Marginal Error

With the odd exception, little real money has been made by Internet TV platform companies; the original vendors, theplatform, were reportedly profitable when sold to Comcast, and Narrowstep were at break even in the UK before being .

Move Networks managed an exit to Microsoft, but others such as Roo/KIT, FeedRoom, WhiteBlox have all trundled along.

One venerable exception seems to be Entriq, who, ironically, benefited from a misfounded belief in downloads over streaming when major broadcasters' services were originally established.

In a totally unscientific estimation, I would say that the North American and European Internet TV platform market has a potential value of around $500m in 2008. However, more than two thirds of this will have been spent on in house teams, systems integrators and web agencies, leaving around $165m to the pure play market. With around forty to fifty players in the market with a turnover of $500k to $10m, that's the market more than saturated.

So, is this a flawed market ?

When I formed Narrowstep, I saw a mixed revenue model based on licences, CDN costs, revenue share and advertising share. But, it turns out that the long tail in this industry had a very large head and a very long tail. That is, only a handful of clients are likely to turn in the volume of business that's profitable to VC funded or public businesses based on this business model. And the competition for this handful of clients has been vicious.

But, what has been forgotten in this land grab is what the internet has done for video.

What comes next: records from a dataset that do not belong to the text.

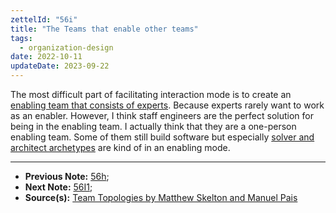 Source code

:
 ```yaml
---
zettelId: "56i"
title: "The Teams that enable other teams"
tags:
  - organization-design
date: 2022-10-11
updateDate: 2023-09-22
---
```


The most difficult part of facilitating interaction mode is to create an [enabling team that consists of experts](/notes/56d2/). Because experts rarely want to work as an enabler. However, I think staff engineers are the perfect solution for being in the enabling team. I actually think that they are a one-person enabling team. Some of them still build software but especially [solver and architect archetypes](https://staffeng.com/guides/staff-archetypes) are kind of in an enabling mode.

---

- **Previous Note:** [56h](/notes/56h/);
- **Next Note:** [56I1](/notes/56i1/);
- **Source(s):** [Team Topologies by Matthew Skelton and Manuel Pais](/books/team-topologies-book-review-summary-and-notes/)
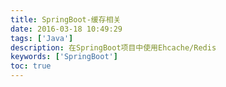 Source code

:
 ```yaml
---
title: SpringBoot-缓存相关
date: 2016-03-18 10:49:29
tags: ['Java']
description: 在SpringBoot项目中使用Ehcache/Redis 
keywords: ['SpringBoot']
toc: true
---
```



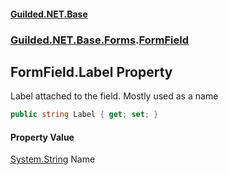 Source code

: #### [Guilded.NET.Base](Guilded_NET_Base.md 'Guilded.NET.Base')
### [Guilded.NET.Base.Forms](Guilded_NET_Base.md#Guilded_NET_Base_Forms 'Guilded.NET.Base.Forms').[FormField](FormField.md 'Guilded.NET.Base.Forms.FormField')
## FormField.Label Property
Label attached to the field. Mostly used as a name   
```csharp
public string Label { get; set; }
```
#### Property Value
[System.String](https://docs.microsoft.com/en-us/dotnet/api/System.String 'System.String')
Name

It has brought distribution.

Running production companies in the 'old days', a client would spend a fortune on a corporate video, but then wouldn't know what to do with the resulting VHSes and DVDs.

Entertainment has only ever been one part of the market for Internet TV services: education, training, information and help, shopping, corporate communications, the potential list goes on and on.

The failure of the Internet TV service market to date has been the over-emphasis on the few big entertainment players and neglect of other, potentially larger and more lucrative markets.